## Action item
The reply should repeat all of the data word for word, with no pictures.

## Records to use
=-=-=-=-=
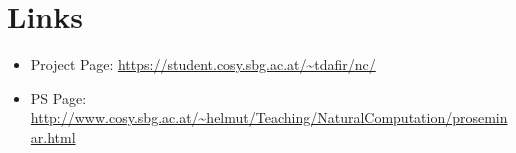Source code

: \documentclass[12pt,fleqn,a4paper]{article}
\begin{document}
\newpage


\section{Links}

\begin{itemize}
\item Project Page: \url{https://student.cosy.sbg.ac.at/~tdafir/nc/}
\item PS Page:
\url{http://www.cosy.sbg.ac.at/~helmut/Teaching/NaturalComputation/proseminar.html}

\end{itemize}

\nocite{*}

\end{document}
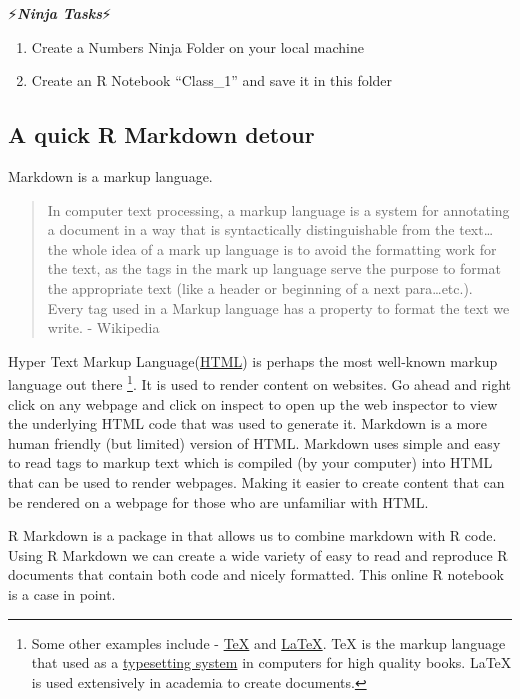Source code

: \documentclass[]{article}
\providecommand{\tightlist}{%
  \setlength{\itemsep}{0pt}\setlength{\parskip}{0pt}}
\let\rmarkdownfootnote\footnote%
\def\footnote{\protect\rmarkdownfootnote}
\begin{document}
⚡\textbf{\emph{Ninja Tasks}}⚡

\begin{enumerate}
\def\labelenumi{\arabic{enumi}.}
\tightlist
\item
  Create a Numbers Ninja Folder on your local machine
\item
  Create an R Notebook ``Class\_1'' and save it in this folder
\end{enumerate}

\subsection{A quick R Markdown detour}\label{a-quick-r-markdown-detour}

Markdown is a markup language.

\begin{quote}
In computer text processing, a markup language is a system for
annotating a document in a way that is syntactically distinguishable
from the text\ldots{}the whole idea of a mark up language is to avoid
the formatting work for the text, as the tags in the mark up language
serve the purpose to format the appropriate text (like a header or
beginning of a next para\ldots{}etc.). Every tag used in a Markup
language has a property to format the text we write. - Wikipedia
\end{quote}

{Hyper Text Markup
Language}(\href{https://en.wikipedia.org/wiki/HTML}{HTML}) is perhaps
the most well-known markup language out there \footnote{Some other
  examples include - \href{https://en.wikipedia.org/wiki/TeX}{TeX} and
  \href{https://en.wikipedia.org/wiki/LaTeX}{LaTeX}. TeX is the markup
  language that used as a
  \href{https://en.wikipedia.org/wiki/Typesetting}{typesetting system}
  in computers for high quality books. LaTeX is used extensively in
  academia to create documents.}. It is used to render content on
websites. Go ahead and right click on any webpage and click on inspect
to open up the web inspector to view the underlying HTML code that was
used to generate it. {Markdown} is a more human friendly (but limited)
version of HTML. Markdown uses simple and easy to read tags to markup
text which is compiled (by your computer) into HTML that can be used to
render webpages. Making it easier to create content that can be rendered
on a webpage for those who are unfamiliar with HTML.

{R Markdown} is a package in that allows us to combine markdown with R
code. Using R Markdown we can create a wide variety of easy to read and
reproduce R documents that contain both code and nicely formatted. This
online R notebook is a case in point.
\end{document}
=-=-=-=-=
## Exercise answer
Source code

: \documentclass[12pt,fleqn,a4paper]{article}
\begin{document}
\newpage


\section{Links}

\begin{itemize}
\item Project Page: \url{https://student.cosy.sbg.ac.at/~tdafir/nc/}
\item PS Page:
\url{http://www.cosy.sbg.ac.at/~helmut/Teaching/NaturalComputation/proseminar.html}

\end{itemize}

\nocite{*}

\end{document}
Source code

: \documentclass[]{article}
\providecommand{\tightlist}{%
  \setlength{\itemsep}{0pt}\setlength{\parskip}{0pt}}
\let\rmarkdownfootnote\footnote%
\def\footnote{\protect\rmarkdownfootnote}
\begin{document}
⚡\textbf{\emph{Ninja Tasks}}⚡

\begin{enumerate}
\def\labelenumi{\arabic{enumi}.}
\tightlist
\item
  Create a Numbers Ninja Folder on your local machine
\item
  Create an R Notebook ``Class\_1'' and save it in this folder
\end{enumerate}

\subsection{A quick R Markdown detour}\label{a-quick-r-markdown-detour}

Markdown is a markup language.

\begin{quote}
In computer text processing, a markup language is a system for
annotating a document in a way that is syntactically distinguishable
from the text\ldots{}the whole idea of a mark up language is to avoid
the formatting work for the text, as the tags in the mark up language
serve the purpose to format the appropriate text (like a header or
beginning of a next para\ldots{}etc.). Every tag used in a Markup
language has a property to format the text we write. - Wikipedia
\end{quote}

{Hyper Text Markup
Language}(\href{https://en.wikipedia.org/wiki/HTML}{HTML}) is perhaps
the most well-known markup language out there \footnote{Some other
  examples include - \href{https://en.wikipedia.org/wiki/TeX}{TeX} and
  \href{https://en.wikipedia.org/wiki/LaTeX}{LaTeX}. TeX is the markup
  language that used as a
  \href{https://en.wikipedia.org/wiki/Typesetting}{typesetting system}
  in computers for high quality books. LaTeX is used extensively in
  academia to create documents.}. It is used to render content on
websites. Go ahead and right click on any webpage and click on inspect
to open up the web inspector to view the underlying HTML code that was
used to generate it. {Markdown} is a more human friendly (but limited)
version of HTML. Markdown uses simple and easy to read tags to markup
text which is compiled (by your computer) into HTML that can be used to
render webpages. Making it easier to create content that can be rendered
on a webpage for those who are unfamiliar with HTML.

{R Markdown} is a package in that allows us to combine markdown with R
code. Using R Markdown we can create a wide variety of easy to read and
reproduce R documents that contain both code and nicely formatted. This
online R notebook is a case in point.
\end{document}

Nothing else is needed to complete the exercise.